Give back every entry exactly as it is written, but not the pictures.

#### EXTRACTED ENTRIES ####

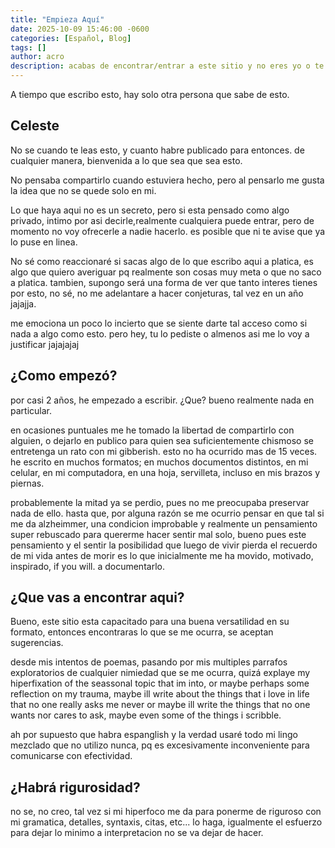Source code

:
 ```yaml
---
title: "Empieza Aquí"
date: 2025-10-09 15:46:00 -0600
categories: [Español, Blog]
tags: []
author: acro 
description: acabas de encontrar/entrar a este sitio y no eres yo o te dio alzheimer...
---
```


A tiempo que escribo esto, hay solo otra persona que sabe de esto.

## Celeste
No se cuando te leas esto, y cuanto habre publicado para entonces. de cualquier manera, bienvenida a lo que sea que sea esto. 

No pensaba compartirlo cuando estuviera hecho, pero al pensarlo me gusta la idea que no se quede solo en mi. 

Lo que haya aqui no es un secreto, pero si esta pensado como algo privado, intimo por asi decirle,realmente cualquiera puede entrar, pero de momento no voy ofrecerle a nadie hacerlo. es posible que ni te avise que ya lo puse en linea.

No sé como reaccionaré si sacas algo de lo que escribo aqui a platica, es algo que quiero averiguar pq realmente son cosas muy meta o que no saco a platica. tambien, supongo será una forma de ver que tanto interes tienes por esto, no sé, no me adelantare a hacer conjeturas, tal vez en un año jajajja. 

me emociona un poco lo incierto que se siente darte tal acceso como si nada a algo como esto. pero hey, tu lo pediste o almenos asi me lo voy a justificar jajajajaj


## ¿Como empezó?

por casi 2 años, he empezado a escribir. 
¿Que? bueno realmente nada en particular.

en ocasiones puntuales me he tomado la libertad de compartirlo con alguien, o dejarlo en publico para quien sea suficientemente chismoso se entretenga un rato con mi gibberish.
esto no ha ocurrido mas de 15 veces.
he escrito en muchos formatos; en muchos documentos distintos, en mi celular, en mi computadora, en una hoja, servilleta, incluso en mis brazos y piernas. 

probablemente la mitad ya se perdio, pues no me preocupaba preservar nada de ello.
hasta que, por alguna razón se me ocurrio pensar en que tal si me da alzheimmer, una condicion improbable y realmente un pensamiento super rebuscado para quererme hacer sentir mal solo, bueno pues este pensamiento y el sentir la posibilidad que luego de vivir pierda el recuerdo de mi vida antes de morir es lo que inicialmente me ha movido, motivado, inspirado, if you will. a documentarlo.

## ¿Que vas a encontrar aqui?

Bueno, este sitio esta capacitado para una buena versatilidad en su formato, entonces encontraras lo que se me ocurra, se aceptan sugerencias.

desde mis intentos de poemas, pasando por mis multiples parrafos exploratorios de cualquier nimiedad que se me ocurra, quizá explaye my hiperfixation of the seassonal topic that im into, or maybe perhaps some reflection on my trauma, maybe ill write about the things that i love in life that no one really asks me never or maybe ill write the things that no one wants nor cares to ask, maybe even some of the things i scribble.

ah por supuesto que habra espanglish y la verdad usaré todo mi lingo mezclado que no utilizo nunca, pq es excesivamente inconveniente para comunicarse con efectividad.

## ¿Habrá rigurosidad?

no se, no creo, tal vez si mi hiperfoco me da para ponerme de riguroso con mi gramatica, detalles, syntaxis, citas, etc... lo haga, igualmente el esfuerzo para dejar lo minimo a interpretacion no se va dejar de hacer.
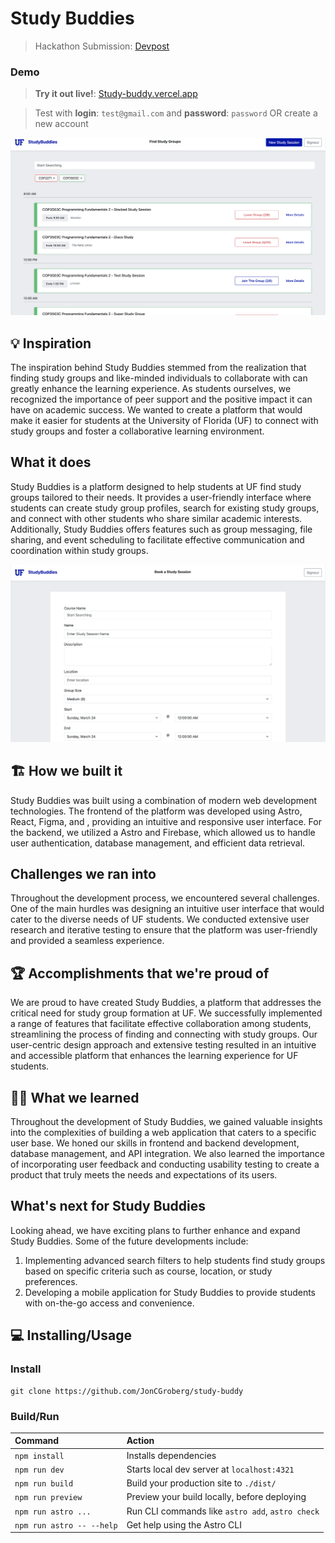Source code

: # Study Buddies

> Hackathon Submission: [Devpost](https://devpost.com/software/study-buddies-brqelk)

### Demo

> **Try it out live!**: [Study-buddy.vercel.app](https://study-buddy-git-main-jongroberg.vercel.app/welcome)

> Test with **login**: `test@gmail.com` and **password**: `password` OR create a new account

<img width=1000 src="./screenshots/SearchPills.png"/>

## 💡 Inspiration

The inspiration behind Study Buddies stemmed from the realization that finding study groups and like-minded individuals to collaborate with can greatly enhance the learning experience. As students ourselves, we recognized the importance of peer support and the positive impact it can have on academic success. We wanted to create a platform that would make it easier for students at the University of Florida (UF) to connect with study groups and foster a collaborative learning environment.

## What it does

Study Buddies is a platform designed to help students at UF find study groups tailored to their needs. It provides a user-friendly interface where students can create study group profiles, search for existing study groups, and connect with other students who share similar academic interests. Additionally, Study Buddies offers features such as group messaging, file sharing, and event scheduling to facilitate effective communication and coordination within study groups.

<img width=600 src="./screenshots/Book.png"/>

## 🏗️ How we built it

Study Buddies was built using a combination of modern web development technologies. The frontend of the platform was developed using Astro, React, Figma, and , providing an intuitive and responsive user interface. For the backend, we utilized a Astro and Firebase, which allowed us to handle user authentication, database management, and efficient data retrieval.

## Challenges we ran into

Throughout the development process, we encountered several challenges. One of the main hurdles was designing an intuitive user interface that would cater to the diverse needs of UF students. We conducted extensive user research and iterative testing to ensure that the platform was user-friendly and provided a seamless experience.

## 🏆 Accomplishments that we're proud of

We are proud to have created Study Buddies, a platform that addresses the critical need for study group formation at UF. We successfully implemented a range of features that facilitate effective collaboration among students, streamlining the process of finding and connecting with study groups. Our user-centric design approach and extensive testing resulted in an intuitive and accessible platform that enhances the learning experience for UF students.

## 🧑‍🎓 What we learned

Throughout the development of Study Buddies, we gained valuable insights into the complexities of building a web application that caters to a specific user base. We honed our skills in frontend and backend development, database management, and API integration. We also learned the importance of incorporating user feedback and conducting usability testing to create a product that truly meets the needs and expectations of its users.

## What's next for Study Buddies

Looking ahead, we have exciting plans to further enhance and expand Study Buddies. Some of the future developments include:

1. Implementing advanced search filters to help students find study groups based on specific criteria such as course, location, or study preferences.
2. Developing a mobile application for Study Buddies to provide students with on-the-go access and convenience.

## 💻 Installing/Usage

### Install

```shell
git clone https://github.com/JonCGroberg/study-buddy
```

### Build/Run

| Command                   | Action                                           |
| :------------------------ | :----------------------------------------------- |
| `npm install`             | Installs dependencies                            |
| `npm run dev`             | Starts local dev server at `localhost:4321`      |
| `npm run build`           | Build your production site to `./dist/`          |
| `npm run preview`         | Preview your build locally, before deploying     |
| `npm run astro ...`       | Run CLI commands like `astro add`, `astro check` |
| `npm run astro -- --help` | Get help using the Astro CLI                     |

####

[TASK OUTPUT]:
Source code

:
 ```yaml
---
title: "Empieza Aquí"
date: 2025-10-09 15:46:00 -0600
categories: [Español, Blog]
tags: []
author: acro 
description: acabas de encontrar/entrar a este sitio y no eres yo o te dio alzheimer...
---
```


A tiempo que escribo esto, hay solo otra persona que sabe de esto.

## Celeste
No se cuando te leas esto, y cuanto habre publicado para entonces. de cualquier manera, bienvenida a lo que sea que sea esto. 

No pensaba compartirlo cuando estuviera hecho, pero al pensarlo me gusta la idea que no se quede solo en mi. 

Lo que haya aqui no es un secreto, pero si esta pensado como algo privado, intimo por asi decirle,realmente cualquiera puede entrar, pero de momento no voy ofrecerle a nadie hacerlo. es posible que ni te avise que ya lo puse en linea.

No sé como reaccionaré si sacas algo de lo que escribo aqui a platica, es algo que quiero averiguar pq realmente son cosas muy meta o que no saco a platica. tambien, supongo será una forma de ver que tanto interes tienes por esto, no sé, no me adelantare a hacer conjeturas, tal vez en un año jajajja. 

me emociona un poco lo incierto que se siente darte tal acceso como si nada a algo como esto. pero hey, tu lo pediste o almenos asi me lo voy a justificar jajajajaj


## ¿Como empezó?

por casi 2 años, he empezado a escribir. 
¿Que? bueno realmente nada en particular.

en ocasiones puntuales me he tomado la libertad de compartirlo con alguien, o dejarlo en publico para quien sea suficientemente chismoso se entretenga un rato con mi gibberish.
esto no ha ocurrido mas de 15 veces.
he escrito en muchos formatos; en muchos documentos distintos, en mi celular, en mi computadora, en una hoja, servilleta, incluso en mis brazos y piernas. 

probablemente la mitad ya se perdio, pues no me preocupaba preservar nada de ello.
hasta que, por alguna razón se me ocurrio pensar en que tal si me da alzheimmer, una condicion improbable y realmente un pensamiento super rebuscado para quererme hacer sentir mal solo, bueno pues este pensamiento y el sentir la posibilidad que luego de vivir pierda el recuerdo de mi vida antes de morir es lo que inicialmente me ha movido, motivado, inspirado, if you will. a documentarlo.

## ¿Que vas a encontrar aqui?

Bueno, este sitio esta capacitado para una buena versatilidad en su formato, entonces encontraras lo que se me ocurra, se aceptan sugerencias.

desde mis intentos de poemas, pasando por mis multiples parrafos exploratorios de cualquier nimiedad que se me ocurra, quizá explaye my hiperfixation of the seassonal topic that im into, or maybe perhaps some reflection on my trauma, maybe ill write about the things that i love in life that no one really asks me never or maybe ill write the things that no one wants nor cares to ask, maybe even some of the things i scribble.

ah por supuesto que habra espanglish y la verdad usaré todo mi lingo mezclado que no utilizo nunca, pq es excesivamente inconveniente para comunicarse con efectividad.

## ¿Habrá rigurosidad?

no se, no creo, tal vez si mi hiperfoco me da para ponerme de riguroso con mi gramatica, detalles, syntaxis, citas, etc... lo haga, igualmente el esfuerzo para dejar lo minimo a interpretacion no se va dejar de hacer.
Source code

: # Study Buddies

> Hackathon Submission: [Devpost](https://devpost.com/software/study-buddies-brqelk)

### Demo

> **Try it out live!**: [Study-buddy.vercel.app](https://study-buddy-git-main-jongroberg.vercel.app/welcome)

> Test with **login**: `test@gmail.com` and **password**: `password` OR create a new account

<img width=1000 src="./screenshots/SearchPills.png"/>

## 💡 Inspiration

The inspiration behind Study Buddies stemmed from the realization that finding study groups and like-minded individuals to collaborate with can greatly enhance the learning experience. As students ourselves, we recognized the importance of peer support and the positive impact it can have on academic success. We wanted to create a platform that would make it easier for students at the University of Florida (UF) to connect with study groups and foster a collaborative learning environment.

## What it does

Study Buddies is a platform designed to help students at UF find study groups tailored to their needs. It provides a user-friendly interface where students can create study group profiles, search for existing study groups, and connect with other students who share similar academic interests. Additionally, Study Buddies offers features such as group messaging, file sharing, and event scheduling to facilitate effective communication and coordination within study groups.

<img width=600 src="./screenshots/Book.png"/>

## 🏗️ How we built it

Study Buddies was built using a combination of modern web development technologies. The frontend of the platform was developed using Astro, React, Figma, and , providing an intuitive and responsive user interface. For the backend, we utilized a Astro and Firebase, which allowed us to handle user authentication, database management, and efficient data retrieval.

## Challenges we ran into

Throughout the development process, we encountered several challenges. One of the main hurdles was designing an intuitive user interface that would cater to the diverse needs of UF students. We conducted extensive user research and iterative testing to ensure that the platform was user-friendly and provided a seamless experience.

## 🏆 Accomplishments that we're proud of

We are proud to have created Study Buddies, a platform that addresses the critical need for study group formation at UF. We successfully implemented a range of features that facilitate effective collaboration among students, streamlining the process of finding and connecting with study groups. Our user-centric design approach and extensive testing resulted in an intuitive and accessible platform that enhances the learning experience for UF students.

## 🧑‍🎓 What we learned

Throughout the development of Study Buddies, we gained valuable insights into the complexities of building a web application that caters to a specific user base. We honed our skills in frontend and backend development, database management, and API integration. We also learned the importance of incorporating user feedback and conducting usability testing to create a product that truly meets the needs and expectations of its users.

## What's next for Study Buddies

Looking ahead, we have exciting plans to further enhance and expand Study Buddies. Some of the future developments include:

1. Implementing advanced search filters to help students find study groups based on specific criteria such as course, location, or study preferences.
2. Developing a mobile application for Study Buddies to provide students with on-the-go access and convenience.

## 💻 Installing/Usage

### Install

```shell
git clone https://github.com/JonCGroberg/study-buddy
```

### Build/Run

| Command                   | Action                                           |
| :------------------------ | :----------------------------------------------- |
| `npm install`             | Installs dependencies                            |
| `npm run dev`             | Starts local dev server at `localhost:4321`      |
| `npm run build`           | Build your production site to `./dist/`          |
| `npm run preview`         | Preview your build locally, before deploying     |
| `npm run astro ...`       | Run CLI commands like `astro add`, `astro check` |
| `npm run astro -- --help` | Get help using the Astro CLI                     |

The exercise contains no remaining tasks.